Pourquoi est-ce que je ne parle que des histoires de Johnny Boy ? C’est vrai ça, c’est pas un peu obsessionnel ? Je pourrais pas m’occuper de mon cul un peu ?

Ah aha, mais c’est ce que j’ai fait. J’ai eu des crush moi aussi, sauf que je n’ai pas couché avec, je n’ai rien fait croire à personne et ces non-relations ont été problématiques à 0 moment. Ça vient de ma tendance à la prudence et à vouloir laisser hors de mon corps ce que je veux laisser hors de ma vie. C’est pour ça que je ne couche pas sans moult précautions et donc que je ne couche pas tout court. C’est un peu chiant mais j’espère que tu as remarqué que je suis loin d’imposer cette ascèse à Johnny Boy, quoique j’aimerais qu’il s’en approche un peu plus. Je suis prête à être tolérante.

J’ai été confrontée aux relations de Johnny Boy puisque je voulais les connaître. Elles n’ont pas atteint toutes le même niveau de problématicité, y avait des variantes à chaque fois un peu. Ensuite elles ont été relativement nombreuses, je veux dire qu’elles ont occupé un espace-temps assez conséquent. Au lieu de dire que je suis obsessionnelle, on pourrait dire que c’est Johnny Boy qui l’a été. C’est parce que la liste est longue et un peu redondante qu’elle parait si… longue et redondante.

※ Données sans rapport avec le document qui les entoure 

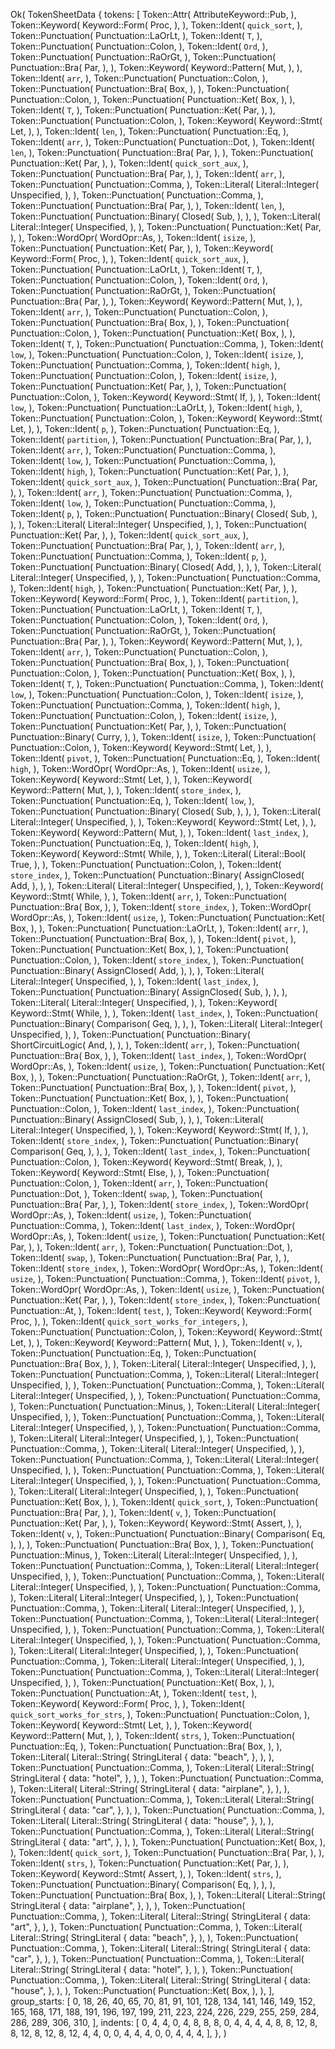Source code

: Ok(
    TokenSheetData {
        tokens: [
            Token::Attr(
                AttributeKeyword::Pub,
            ),
            Token::Keyword(
                Keyword::Form(
                    Proc,
                ),
            ),
            Token::Ident(
                `quick_sort`,
            ),
            Token::Punctuation(
                Punctuation::LaOrLt,
            ),
            Token::Ident(
                `T`,
            ),
            Token::Punctuation(
                Punctuation::Colon,
            ),
            Token::Ident(
                `Ord`,
            ),
            Token::Punctuation(
                Punctuation::RaOrGt,
            ),
            Token::Punctuation(
                Punctuation::Bra(
                    Par,
                ),
            ),
            Token::Keyword(
                Keyword::Pattern(
                    Mut,
                ),
            ),
            Token::Ident(
                `arr`,
            ),
            Token::Punctuation(
                Punctuation::Colon,
            ),
            Token::Punctuation(
                Punctuation::Bra(
                    Box,
                ),
            ),
            Token::Punctuation(
                Punctuation::Colon,
            ),
            Token::Punctuation(
                Punctuation::Ket(
                    Box,
                ),
            ),
            Token::Ident(
                `T`,
            ),
            Token::Punctuation(
                Punctuation::Ket(
                    Par,
                ),
            ),
            Token::Punctuation(
                Punctuation::Colon,
            ),
            Token::Keyword(
                Keyword::Stmt(
                    Let,
                ),
            ),
            Token::Ident(
                `len`,
            ),
            Token::Punctuation(
                Punctuation::Eq,
            ),
            Token::Ident(
                `arr`,
            ),
            Token::Punctuation(
                Punctuation::Dot,
            ),
            Token::Ident(
                `len`,
            ),
            Token::Punctuation(
                Punctuation::Bra(
                    Par,
                ),
            ),
            Token::Punctuation(
                Punctuation::Ket(
                    Par,
                ),
            ),
            Token::Ident(
                `quick_sort_aux`,
            ),
            Token::Punctuation(
                Punctuation::Bra(
                    Par,
                ),
            ),
            Token::Ident(
                `arr`,
            ),
            Token::Punctuation(
                Punctuation::Comma,
            ),
            Token::Literal(
                Literal::Integer(
                    Unspecified,
                ),
            ),
            Token::Punctuation(
                Punctuation::Comma,
            ),
            Token::Punctuation(
                Punctuation::Bra(
                    Par,
                ),
            ),
            Token::Ident(
                `len`,
            ),
            Token::Punctuation(
                Punctuation::Binary(
                    Closed(
                        Sub,
                    ),
                ),
            ),
            Token::Literal(
                Literal::Integer(
                    Unspecified,
                ),
            ),
            Token::Punctuation(
                Punctuation::Ket(
                    Par,
                ),
            ),
            Token::WordOpr(
                WordOpr::As,
            ),
            Token::Ident(
                `isize`,
            ),
            Token::Punctuation(
                Punctuation::Ket(
                    Par,
                ),
            ),
            Token::Keyword(
                Keyword::Form(
                    Proc,
                ),
            ),
            Token::Ident(
                `quick_sort_aux`,
            ),
            Token::Punctuation(
                Punctuation::LaOrLt,
            ),
            Token::Ident(
                `T`,
            ),
            Token::Punctuation(
                Punctuation::Colon,
            ),
            Token::Ident(
                `Ord`,
            ),
            Token::Punctuation(
                Punctuation::RaOrGt,
            ),
            Token::Punctuation(
                Punctuation::Bra(
                    Par,
                ),
            ),
            Token::Keyword(
                Keyword::Pattern(
                    Mut,
                ),
            ),
            Token::Ident(
                `arr`,
            ),
            Token::Punctuation(
                Punctuation::Colon,
            ),
            Token::Punctuation(
                Punctuation::Bra(
                    Box,
                ),
            ),
            Token::Punctuation(
                Punctuation::Colon,
            ),
            Token::Punctuation(
                Punctuation::Ket(
                    Box,
                ),
            ),
            Token::Ident(
                `T`,
            ),
            Token::Punctuation(
                Punctuation::Comma,
            ),
            Token::Ident(
                `low`,
            ),
            Token::Punctuation(
                Punctuation::Colon,
            ),
            Token::Ident(
                `isize`,
            ),
            Token::Punctuation(
                Punctuation::Comma,
            ),
            Token::Ident(
                `high`,
            ),
            Token::Punctuation(
                Punctuation::Colon,
            ),
            Token::Ident(
                `isize`,
            ),
            Token::Punctuation(
                Punctuation::Ket(
                    Par,
                ),
            ),
            Token::Punctuation(
                Punctuation::Colon,
            ),
            Token::Keyword(
                Keyword::Stmt(
                    If,
                ),
            ),
            Token::Ident(
                `low`,
            ),
            Token::Punctuation(
                Punctuation::LaOrLt,
            ),
            Token::Ident(
                `high`,
            ),
            Token::Punctuation(
                Punctuation::Colon,
            ),
            Token::Keyword(
                Keyword::Stmt(
                    Let,
                ),
            ),
            Token::Ident(
                `p`,
            ),
            Token::Punctuation(
                Punctuation::Eq,
            ),
            Token::Ident(
                `partition`,
            ),
            Token::Punctuation(
                Punctuation::Bra(
                    Par,
                ),
            ),
            Token::Ident(
                `arr`,
            ),
            Token::Punctuation(
                Punctuation::Comma,
            ),
            Token::Ident(
                `low`,
            ),
            Token::Punctuation(
                Punctuation::Comma,
            ),
            Token::Ident(
                `high`,
            ),
            Token::Punctuation(
                Punctuation::Ket(
                    Par,
                ),
            ),
            Token::Ident(
                `quick_sort_aux`,
            ),
            Token::Punctuation(
                Punctuation::Bra(
                    Par,
                ),
            ),
            Token::Ident(
                `arr`,
            ),
            Token::Punctuation(
                Punctuation::Comma,
            ),
            Token::Ident(
                `low`,
            ),
            Token::Punctuation(
                Punctuation::Comma,
            ),
            Token::Ident(
                `p`,
            ),
            Token::Punctuation(
                Punctuation::Binary(
                    Closed(
                        Sub,
                    ),
                ),
            ),
            Token::Literal(
                Literal::Integer(
                    Unspecified,
                ),
            ),
            Token::Punctuation(
                Punctuation::Ket(
                    Par,
                ),
            ),
            Token::Ident(
                `quick_sort_aux`,
            ),
            Token::Punctuation(
                Punctuation::Bra(
                    Par,
                ),
            ),
            Token::Ident(
                `arr`,
            ),
            Token::Punctuation(
                Punctuation::Comma,
            ),
            Token::Ident(
                `p`,
            ),
            Token::Punctuation(
                Punctuation::Binary(
                    Closed(
                        Add,
                    ),
                ),
            ),
            Token::Literal(
                Literal::Integer(
                    Unspecified,
                ),
            ),
            Token::Punctuation(
                Punctuation::Comma,
            ),
            Token::Ident(
                `high`,
            ),
            Token::Punctuation(
                Punctuation::Ket(
                    Par,
                ),
            ),
            Token::Keyword(
                Keyword::Form(
                    Proc,
                ),
            ),
            Token::Ident(
                `partition`,
            ),
            Token::Punctuation(
                Punctuation::LaOrLt,
            ),
            Token::Ident(
                `T`,
            ),
            Token::Punctuation(
                Punctuation::Colon,
            ),
            Token::Ident(
                `Ord`,
            ),
            Token::Punctuation(
                Punctuation::RaOrGt,
            ),
            Token::Punctuation(
                Punctuation::Bra(
                    Par,
                ),
            ),
            Token::Keyword(
                Keyword::Pattern(
                    Mut,
                ),
            ),
            Token::Ident(
                `arr`,
            ),
            Token::Punctuation(
                Punctuation::Colon,
            ),
            Token::Punctuation(
                Punctuation::Bra(
                    Box,
                ),
            ),
            Token::Punctuation(
                Punctuation::Colon,
            ),
            Token::Punctuation(
                Punctuation::Ket(
                    Box,
                ),
            ),
            Token::Ident(
                `T`,
            ),
            Token::Punctuation(
                Punctuation::Comma,
            ),
            Token::Ident(
                `low`,
            ),
            Token::Punctuation(
                Punctuation::Colon,
            ),
            Token::Ident(
                `isize`,
            ),
            Token::Punctuation(
                Punctuation::Comma,
            ),
            Token::Ident(
                `high`,
            ),
            Token::Punctuation(
                Punctuation::Colon,
            ),
            Token::Ident(
                `isize`,
            ),
            Token::Punctuation(
                Punctuation::Ket(
                    Par,
                ),
            ),
            Token::Punctuation(
                Punctuation::Binary(
                    Curry,
                ),
            ),
            Token::Ident(
                `isize`,
            ),
            Token::Punctuation(
                Punctuation::Colon,
            ),
            Token::Keyword(
                Keyword::Stmt(
                    Let,
                ),
            ),
            Token::Ident(
                `pivot`,
            ),
            Token::Punctuation(
                Punctuation::Eq,
            ),
            Token::Ident(
                `high`,
            ),
            Token::WordOpr(
                WordOpr::As,
            ),
            Token::Ident(
                `usize`,
            ),
            Token::Keyword(
                Keyword::Stmt(
                    Let,
                ),
            ),
            Token::Keyword(
                Keyword::Pattern(
                    Mut,
                ),
            ),
            Token::Ident(
                `store_index`,
            ),
            Token::Punctuation(
                Punctuation::Eq,
            ),
            Token::Ident(
                `low`,
            ),
            Token::Punctuation(
                Punctuation::Binary(
                    Closed(
                        Sub,
                    ),
                ),
            ),
            Token::Literal(
                Literal::Integer(
                    Unspecified,
                ),
            ),
            Token::Keyword(
                Keyword::Stmt(
                    Let,
                ),
            ),
            Token::Keyword(
                Keyword::Pattern(
                    Mut,
                ),
            ),
            Token::Ident(
                `last_index`,
            ),
            Token::Punctuation(
                Punctuation::Eq,
            ),
            Token::Ident(
                `high`,
            ),
            Token::Keyword(
                Keyword::Stmt(
                    While,
                ),
            ),
            Token::Literal(
                Literal::Bool(
                    True,
                ),
            ),
            Token::Punctuation(
                Punctuation::Colon,
            ),
            Token::Ident(
                `store_index`,
            ),
            Token::Punctuation(
                Punctuation::Binary(
                    AssignClosed(
                        Add,
                    ),
                ),
            ),
            Token::Literal(
                Literal::Integer(
                    Unspecified,
                ),
            ),
            Token::Keyword(
                Keyword::Stmt(
                    While,
                ),
            ),
            Token::Ident(
                `arr`,
            ),
            Token::Punctuation(
                Punctuation::Bra(
                    Box,
                ),
            ),
            Token::Ident(
                `store_index`,
            ),
            Token::WordOpr(
                WordOpr::As,
            ),
            Token::Ident(
                `usize`,
            ),
            Token::Punctuation(
                Punctuation::Ket(
                    Box,
                ),
            ),
            Token::Punctuation(
                Punctuation::LaOrLt,
            ),
            Token::Ident(
                `arr`,
            ),
            Token::Punctuation(
                Punctuation::Bra(
                    Box,
                ),
            ),
            Token::Ident(
                `pivot`,
            ),
            Token::Punctuation(
                Punctuation::Ket(
                    Box,
                ),
            ),
            Token::Punctuation(
                Punctuation::Colon,
            ),
            Token::Ident(
                `store_index`,
            ),
            Token::Punctuation(
                Punctuation::Binary(
                    AssignClosed(
                        Add,
                    ),
                ),
            ),
            Token::Literal(
                Literal::Integer(
                    Unspecified,
                ),
            ),
            Token::Ident(
                `last_index`,
            ),
            Token::Punctuation(
                Punctuation::Binary(
                    AssignClosed(
                        Sub,
                    ),
                ),
            ),
            Token::Literal(
                Literal::Integer(
                    Unspecified,
                ),
            ),
            Token::Keyword(
                Keyword::Stmt(
                    While,
                ),
            ),
            Token::Ident(
                `last_index`,
            ),
            Token::Punctuation(
                Punctuation::Binary(
                    Comparison(
                        Geq,
                    ),
                ),
            ),
            Token::Literal(
                Literal::Integer(
                    Unspecified,
                ),
            ),
            Token::Punctuation(
                Punctuation::Binary(
                    ShortCircuitLogic(
                        And,
                    ),
                ),
            ),
            Token::Ident(
                `arr`,
            ),
            Token::Punctuation(
                Punctuation::Bra(
                    Box,
                ),
            ),
            Token::Ident(
                `last_index`,
            ),
            Token::WordOpr(
                WordOpr::As,
            ),
            Token::Ident(
                `usize`,
            ),
            Token::Punctuation(
                Punctuation::Ket(
                    Box,
                ),
            ),
            Token::Punctuation(
                Punctuation::RaOrGt,
            ),
            Token::Ident(
                `arr`,
            ),
            Token::Punctuation(
                Punctuation::Bra(
                    Box,
                ),
            ),
            Token::Ident(
                `pivot`,
            ),
            Token::Punctuation(
                Punctuation::Ket(
                    Box,
                ),
            ),
            Token::Punctuation(
                Punctuation::Colon,
            ),
            Token::Ident(
                `last_index`,
            ),
            Token::Punctuation(
                Punctuation::Binary(
                    AssignClosed(
                        Sub,
                    ),
                ),
            ),
            Token::Literal(
                Literal::Integer(
                    Unspecified,
                ),
            ),
            Token::Keyword(
                Keyword::Stmt(
                    If,
                ),
            ),
            Token::Ident(
                `store_index`,
            ),
            Token::Punctuation(
                Punctuation::Binary(
                    Comparison(
                        Geq,
                    ),
                ),
            ),
            Token::Ident(
                `last_index`,
            ),
            Token::Punctuation(
                Punctuation::Colon,
            ),
            Token::Keyword(
                Keyword::Stmt(
                    Break,
                ),
            ),
            Token::Keyword(
                Keyword::Stmt(
                    Else,
                ),
            ),
            Token::Punctuation(
                Punctuation::Colon,
            ),
            Token::Ident(
                `arr`,
            ),
            Token::Punctuation(
                Punctuation::Dot,
            ),
            Token::Ident(
                `swap`,
            ),
            Token::Punctuation(
                Punctuation::Bra(
                    Par,
                ),
            ),
            Token::Ident(
                `store_index`,
            ),
            Token::WordOpr(
                WordOpr::As,
            ),
            Token::Ident(
                `usize`,
            ),
            Token::Punctuation(
                Punctuation::Comma,
            ),
            Token::Ident(
                `last_index`,
            ),
            Token::WordOpr(
                WordOpr::As,
            ),
            Token::Ident(
                `usize`,
            ),
            Token::Punctuation(
                Punctuation::Ket(
                    Par,
                ),
            ),
            Token::Ident(
                `arr`,
            ),
            Token::Punctuation(
                Punctuation::Dot,
            ),
            Token::Ident(
                `swap`,
            ),
            Token::Punctuation(
                Punctuation::Bra(
                    Par,
                ),
            ),
            Token::Ident(
                `store_index`,
            ),
            Token::WordOpr(
                WordOpr::As,
            ),
            Token::Ident(
                `usize`,
            ),
            Token::Punctuation(
                Punctuation::Comma,
            ),
            Token::Ident(
                `pivot`,
            ),
            Token::WordOpr(
                WordOpr::As,
            ),
            Token::Ident(
                `usize`,
            ),
            Token::Punctuation(
                Punctuation::Ket(
                    Par,
                ),
            ),
            Token::Ident(
                `store_index`,
            ),
            Token::Punctuation(
                Punctuation::At,
            ),
            Token::Ident(
                `test`,
            ),
            Token::Keyword(
                Keyword::Form(
                    Proc,
                ),
            ),
            Token::Ident(
                `quick_sort_works_for_integers`,
            ),
            Token::Punctuation(
                Punctuation::Colon,
            ),
            Token::Keyword(
                Keyword::Stmt(
                    Let,
                ),
            ),
            Token::Keyword(
                Keyword::Pattern(
                    Mut,
                ),
            ),
            Token::Ident(
                `v`,
            ),
            Token::Punctuation(
                Punctuation::Eq,
            ),
            Token::Punctuation(
                Punctuation::Bra(
                    Box,
                ),
            ),
            Token::Literal(
                Literal::Integer(
                    Unspecified,
                ),
            ),
            Token::Punctuation(
                Punctuation::Comma,
            ),
            Token::Literal(
                Literal::Integer(
                    Unspecified,
                ),
            ),
            Token::Punctuation(
                Punctuation::Comma,
            ),
            Token::Literal(
                Literal::Integer(
                    Unspecified,
                ),
            ),
            Token::Punctuation(
                Punctuation::Comma,
            ),
            Token::Punctuation(
                Punctuation::Minus,
            ),
            Token::Literal(
                Literal::Integer(
                    Unspecified,
                ),
            ),
            Token::Punctuation(
                Punctuation::Comma,
            ),
            Token::Literal(
                Literal::Integer(
                    Unspecified,
                ),
            ),
            Token::Punctuation(
                Punctuation::Comma,
            ),
            Token::Literal(
                Literal::Integer(
                    Unspecified,
                ),
            ),
            Token::Punctuation(
                Punctuation::Comma,
            ),
            Token::Literal(
                Literal::Integer(
                    Unspecified,
                ),
            ),
            Token::Punctuation(
                Punctuation::Comma,
            ),
            Token::Literal(
                Literal::Integer(
                    Unspecified,
                ),
            ),
            Token::Punctuation(
                Punctuation::Comma,
            ),
            Token::Literal(
                Literal::Integer(
                    Unspecified,
                ),
            ),
            Token::Punctuation(
                Punctuation::Comma,
            ),
            Token::Literal(
                Literal::Integer(
                    Unspecified,
                ),
            ),
            Token::Punctuation(
                Punctuation::Ket(
                    Box,
                ),
            ),
            Token::Ident(
                `quick_sort`,
            ),
            Token::Punctuation(
                Punctuation::Bra(
                    Par,
                ),
            ),
            Token::Ident(
                `v`,
            ),
            Token::Punctuation(
                Punctuation::Ket(
                    Par,
                ),
            ),
            Token::Keyword(
                Keyword::Stmt(
                    Assert,
                ),
            ),
            Token::Ident(
                `v`,
            ),
            Token::Punctuation(
                Punctuation::Binary(
                    Comparison(
                        Eq,
                    ),
                ),
            ),
            Token::Punctuation(
                Punctuation::Bra(
                    Box,
                ),
            ),
            Token::Punctuation(
                Punctuation::Minus,
            ),
            Token::Literal(
                Literal::Integer(
                    Unspecified,
                ),
            ),
            Token::Punctuation(
                Punctuation::Comma,
            ),
            Token::Literal(
                Literal::Integer(
                    Unspecified,
                ),
            ),
            Token::Punctuation(
                Punctuation::Comma,
            ),
            Token::Literal(
                Literal::Integer(
                    Unspecified,
                ),
            ),
            Token::Punctuation(
                Punctuation::Comma,
            ),
            Token::Literal(
                Literal::Integer(
                    Unspecified,
                ),
            ),
            Token::Punctuation(
                Punctuation::Comma,
            ),
            Token::Literal(
                Literal::Integer(
                    Unspecified,
                ),
            ),
            Token::Punctuation(
                Punctuation::Comma,
            ),
            Token::Literal(
                Literal::Integer(
                    Unspecified,
                ),
            ),
            Token::Punctuation(
                Punctuation::Comma,
            ),
            Token::Literal(
                Literal::Integer(
                    Unspecified,
                ),
            ),
            Token::Punctuation(
                Punctuation::Comma,
            ),
            Token::Literal(
                Literal::Integer(
                    Unspecified,
                ),
            ),
            Token::Punctuation(
                Punctuation::Comma,
            ),
            Token::Literal(
                Literal::Integer(
                    Unspecified,
                ),
            ),
            Token::Punctuation(
                Punctuation::Comma,
            ),
            Token::Literal(
                Literal::Integer(
                    Unspecified,
                ),
            ),
            Token::Punctuation(
                Punctuation::Ket(
                    Box,
                ),
            ),
            Token::Punctuation(
                Punctuation::At,
            ),
            Token::Ident(
                `test`,
            ),
            Token::Keyword(
                Keyword::Form(
                    Proc,
                ),
            ),
            Token::Ident(
                `quick_sort_works_for_strs`,
            ),
            Token::Punctuation(
                Punctuation::Colon,
            ),
            Token::Keyword(
                Keyword::Stmt(
                    Let,
                ),
            ),
            Token::Keyword(
                Keyword::Pattern(
                    Mut,
                ),
            ),
            Token::Ident(
                `strs`,
            ),
            Token::Punctuation(
                Punctuation::Eq,
            ),
            Token::Punctuation(
                Punctuation::Bra(
                    Box,
                ),
            ),
            Token::Literal(
                Literal::String(
                    StringLiteral {
                        data: "beach",
                    },
                ),
            ),
            Token::Punctuation(
                Punctuation::Comma,
            ),
            Token::Literal(
                Literal::String(
                    StringLiteral {
                        data: "hotel",
                    },
                ),
            ),
            Token::Punctuation(
                Punctuation::Comma,
            ),
            Token::Literal(
                Literal::String(
                    StringLiteral {
                        data: "airplane",
                    },
                ),
            ),
            Token::Punctuation(
                Punctuation::Comma,
            ),
            Token::Literal(
                Literal::String(
                    StringLiteral {
                        data: "car",
                    },
                ),
            ),
            Token::Punctuation(
                Punctuation::Comma,
            ),
            Token::Literal(
                Literal::String(
                    StringLiteral {
                        data: "house",
                    },
                ),
            ),
            Token::Punctuation(
                Punctuation::Comma,
            ),
            Token::Literal(
                Literal::String(
                    StringLiteral {
                        data: "art",
                    },
                ),
            ),
            Token::Punctuation(
                Punctuation::Ket(
                    Box,
                ),
            ),
            Token::Ident(
                `quick_sort`,
            ),
            Token::Punctuation(
                Punctuation::Bra(
                    Par,
                ),
            ),
            Token::Ident(
                `strs`,
            ),
            Token::Punctuation(
                Punctuation::Ket(
                    Par,
                ),
            ),
            Token::Keyword(
                Keyword::Stmt(
                    Assert,
                ),
            ),
            Token::Ident(
                `strs`,
            ),
            Token::Punctuation(
                Punctuation::Binary(
                    Comparison(
                        Eq,
                    ),
                ),
            ),
            Token::Punctuation(
                Punctuation::Bra(
                    Box,
                ),
            ),
            Token::Literal(
                Literal::String(
                    StringLiteral {
                        data: "airplane",
                    },
                ),
            ),
            Token::Punctuation(
                Punctuation::Comma,
            ),
            Token::Literal(
                Literal::String(
                    StringLiteral {
                        data: "art",
                    },
                ),
            ),
            Token::Punctuation(
                Punctuation::Comma,
            ),
            Token::Literal(
                Literal::String(
                    StringLiteral {
                        data: "beach",
                    },
                ),
            ),
            Token::Punctuation(
                Punctuation::Comma,
            ),
            Token::Literal(
                Literal::String(
                    StringLiteral {
                        data: "car",
                    },
                ),
            ),
            Token::Punctuation(
                Punctuation::Comma,
            ),
            Token::Literal(
                Literal::String(
                    StringLiteral {
                        data: "hotel",
                    },
                ),
            ),
            Token::Punctuation(
                Punctuation::Comma,
            ),
            Token::Literal(
                Literal::String(
                    StringLiteral {
                        data: "house",
                    },
                ),
            ),
            Token::Punctuation(
                Punctuation::Ket(
                    Box,
                ),
            ),
        ],
        group_starts: [
            0,
            18,
            26,
            40,
            65,
            70,
            81,
            91,
            101,
            128,
            134,
            141,
            146,
            149,
            152,
            165,
            168,
            171,
            188,
            191,
            196,
            197,
            199,
            211,
            223,
            224,
            226,
            229,
            255,
            259,
            284,
            286,
            289,
            306,
            310,
        ],
        indents: [
            0,
            4,
            4,
            0,
            4,
            8,
            8,
            8,
            0,
            4,
            4,
            4,
            4,
            8,
            8,
            12,
            8,
            8,
            12,
            8,
            12,
            8,
            12,
            4,
            4,
            0,
            0,
            4,
            4,
            4,
            0,
            0,
            4,
            4,
            4,
        ],
    },
)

Pour finir : les partenaires de mes partenaires sont mes partenaires. C’est pas une clause secrète, non-dite ou cachée, elle a été bilatéralement et plusieurs fois acceptée. Je me suis retrouvée bien démunie face aux échecs successifs de notre démarche.

***

À vrai dire je ne peux pas savoir quels chemins Johnny Boy a pris à chaque fois qu'il est allé se promener. J’ai déchanté, doucement mais sûrement : ce que Johnny Boy aimait dans notre relation, c’était sa permissivité. Avec le recul, je pense qu'il a eu la sensation d'aussi bien nous gérer que du sable entre ses doigts. Allégorie du sable entre ses doigts :


On s’est accrochés pendant un an et demi à cette liste de règles, on a beaucoup discuté de notre relation, mais il manquait toujours quelque chose : la sincérité de Johnny Boy et son accord effectif sur le fait que sa vie sexuelle était aussi la mienne. Il y avait des choses que je ne voulais pas qu’il fasse, vous pouvez trouver ça tyrannique (et m’expliquer que vous vous acceptez tout, good boy), mais je lui ai donné le choix et surtout la liste de ces choses que je ne voulais pas qu’il fasse : qu’il couche sans m’en parler, sans se protéger ou trop souvent. Il n’a pas aimé du tout devoir me rendre des compte là-dessus et pour éviter mes impératifs, il en a beaucoup appelé au seul qu’il avait lui : on n’est pas un couple, il ne me doit rien. J’ai pas aimé, mais Johny Boy m’a re-appris quelque chose : tout est très relatif, vous savez. On-n-est-pas-un-couple, mais-on-garde-une-certaine-liberté-sexuelle, à-condition-d-en-parler, tout ça, tout ça… tout ça est très relatif. J’avais oublié qu’il n’y a pas que ma vérité qui vaille, on peut en trouver des tas d’alternatives. Et je ne me suis pas rendue compte tout de suite que j’avais affaire à une arsouille, un singe, un bonimenteur, un prestidigitateur, un bidouilleur. Gentil ! mais avec des grands pieds qui se prennent tout le temps dans le tapis. J’ai cru qu’on pouvait tout négocier mais Johnny Boy gardait toujours son jeu dans sa poche et jouait avec de la monnaie de singe, comme c’est irritant. Moi je veux gérer, hop hop, pendant qu’on est chauds et pendant qu’on est amis. Oui ça frictionne. Si ton truc c’est éviter les discussions gênantes, c’est mort.